C) The second site in the Voyage about solar energy is focussed on thermal energy.

The Andasol Plant in Spain directs sunlight using mirrors to heat up a tube of liquid (salt infused or oil) which then heats up water to turn a turbine.

Activity: Using small mirrors to direct heat

This is an easy experiment to do, just position a thermometer (ideally out of the direct light) and take a reading.

Ask children to hold small mirrors and direct sunlight at the temperature sensor/bottom of the thermometer. In normal Summer sunshine the temp will rise on the thermometer almost instantly.

Can the children design a mirror array to keep something like a glass of water warmer than one without the array?

Easy to set up with two glasses of water side by side but one with mirrors arranged to direct the sun towards it.

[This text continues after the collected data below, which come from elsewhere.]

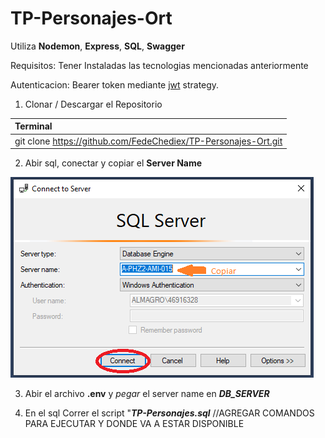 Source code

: # TP-Personajes-Ort
Utiliza **Nodemon**, **Express**, **SQL**, **Swagger**

Requisitos: Tener Instaladas las tecnologias mencionadas anteriormente

Autenticacion: Bearer token mediante [jwt](https://jwt.io/) strategy.  

1. Clonar / Descargar el Repositorio
   
| Terminal |
| :---     |
| git clone https://github.com/FedeChediex/TP-Personajes-Ort.git |

2. Abir sql, conectar y copiar el  **Server Name**

![](/ReadmeImg/Sql-Server-Name.PNG)

3. Abir el archivo **.env** y *pegar* el server name en ***DB_SERVER***

4. En el sql Correr el script "***TP-Personajes.sql***
//AGREGAR COMANDOS PARA EJECUTAR Y DONDE VA A ESTAR DISPONIBLE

Children can make their own mirrors using foil wrapped smoothly on card although it may not be quite as effective (especially if it is an any way creased). Great data collection and handling activity.

D) Water power.

Lego Video Timing up to Up to 6m 42sec

The mini turbines can be shown to turn easily under a tap running and will light an LED if connected (see video above)

Activity: Build a structure that has a light embedded in it.

They must embed the turbine in the structure so that the tide will turn the turbine (simulated by pouring water over the turbine).

Task can be application f using ‘nets’ to create a ‘house’ type structure or a challenge like ‘make a lighthouse as tall as you can that will hold the light using 20 paper straws and some sticky tape.


They design a device that can be fitted into existing places where water is moving to generate electricity (e.g., in a drainpipe).

They may also/instead draw a side view of a house that shows all the places where such a device could be fitted to maximise power output (sinks, drains etc – not the toilet!!). How could the flow be made more constant? Demonstrate how a storage tank (bottle) could collect the water so it could be released in a more controlled and timed way. The CymDyli Hydro-electric plant shows this on the Google Voyage including an explanatory video.